**WORK ITEM**:
Would you give the listing again exactly, without its images?

════════════════

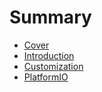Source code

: # Summary

* [Cover](README.md)
* [Introduction](documentation/Introduction.md)
* [Customization](documentation/Customization.md)
* [PlatformIO](documentation/PlatformIo.md)

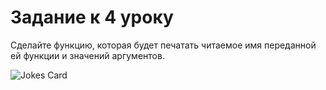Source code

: # Задание к 4 уроку

Сделайте функцию, которая будет печатать читаемое имя переданной ей функции и значений аргументов.

![Jokes Card](https://readme-jokes.vercel.app/api)
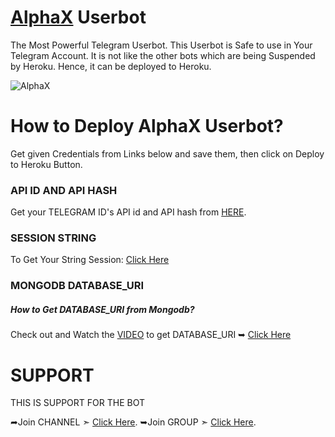 # [AlphaX](https://telegram.me/AlphaXUpdates) Userbot
The Most Powerful Telegram Userbot.
This Userbot is Safe to use in Your Telegram Account.
It is not like the other bots which are being Suspended by Heroku. Hence, it can be deployed to Heroku.

![AlphaX](https://telegra.ph/file/f4bd8ce3fcfdb38f2ff1d.jpg)

# How to Deploy AlphaX Userbot?
Get given Credentials from Links below and save them, then click on Deploy to Heroku Button. 
### API ID AND API HASH 
Get your TELEGRAM ID's API id and API hash from [HERE](my.telegram.org).

### SESSION STRING 
To Get Your String Session: [Click Here](https://replit.com/@RoyalDevendra/AlphaX-session)

### MONGODB DATABASE_URI
##### How to Get DATABASE_URI from Mongodb?
Check out and Watch the [VIDEO](https://youtu.be/GzsjrTrNgEE) to get DATABASE_URI 
➥ [Click Here](https://youtu.be/GzsjrTrNgEE)

# SUPPORT 

THIS IS SUPPORT FOR THE BOT 

➦Join CHANNEL ➣ [Click Here](https://telegram.me/AlphaXUpdates).
➥Join GROUP   ➣ [Click Here](https://telegram.me/AlphaXHelpChat).
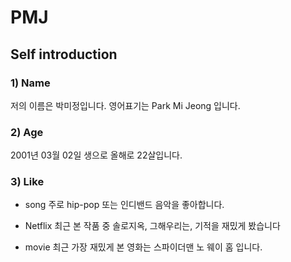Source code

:# PMJ

## Self introduction

### **1) Name**
저의 이름은 박미정입니다.  영어표기는 Park Mi Jeong 입니다.

### **2) Age**
2001년 03월 02일 생으로 올해로 22살입니다.

### **3) Like**

- song
 주로 hip-pop 또는 인디밴드 음악을 좋아합니다.

- Netflix
 최근 본 작품 중 솔로지옥, 그해우리는, 기적을 재밌게 봤습니다

- movie
 최근 가장 재밌게 본 영화는 스파이더맨 노 웨이 홈 입니다.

════════════════

**ANSWER BOX**:
Source code

: # Summary

* [Cover](README.md)
* [Introduction](documentation/Introduction.md)
* [Customization](documentation/Customization.md)
* [PlatformIO](documentation/PlatformIo.md)

Source code

: # Задание к 4 уроку

Сделайте функцию, которая будет печатать читаемое имя переданной ей функции и значений аргументов.

![Jokes Card](https://readme-jokes.vercel.app/api)
 # [AlphaX](https://telegram.me/AlphaXUpdates) Userbot
The Most Powerful Telegram Userbot.
This Userbot is Safe to use in Your Telegram Account.
It is not like the other bots which are being Suspended by Heroku. Hence, it can be deployed to Heroku.

![AlphaX](https://telegra.ph/file/f4bd8ce3fcfdb38f2ff1d.jpg)

# How to Deploy AlphaX Userbot?
Get given Credentials from Links below and save them, then click on Deploy to Heroku Button. 
### API ID AND API HASH 
Get your TELEGRAM ID's API id and API hash from [HERE](my.telegram.org).

### SESSION STRING 
To Get Your String Session: [Click Here](https://replit.com/@RoyalDevendra/AlphaX-session)

### MONGODB DATABASE_URI
##### How to Get DATABASE_URI from Mongodb?
Check out and Watch the [VIDEO](https://youtu.be/GzsjrTrNgEE) to get DATABASE_URI 
➥ [Click Here](https://youtu.be/GzsjrTrNgEE)

# SUPPORT 

THIS IS SUPPORT FOR THE BOT 

➦Join CHANNEL ➣ [Click Here](https://telegram.me/AlphaXUpdates).
➥Join GROUP   ➣ [Click Here](https://telegram.me/AlphaXHelpChat).
Source code

:# PMJ

## Self introduction

### **1) Name**
저의 이름은 박미정입니다.  영어표기는 Park Mi Jeong 입니다.

### **2) Age**
2001년 03월 02일 생으로 올해로 22살입니다.

### **3) Like**

- song
 주로 hip-pop 또는 인디밴드 음악을 좋아합니다.

- Netflix
 최근 본 작품 중 솔로지옥, 그해우리는, 기적을 재밌게 봤습니다

- movie
 최근 가장 재밌게 본 영화는 스파이더맨 노 웨이 홈 입니다.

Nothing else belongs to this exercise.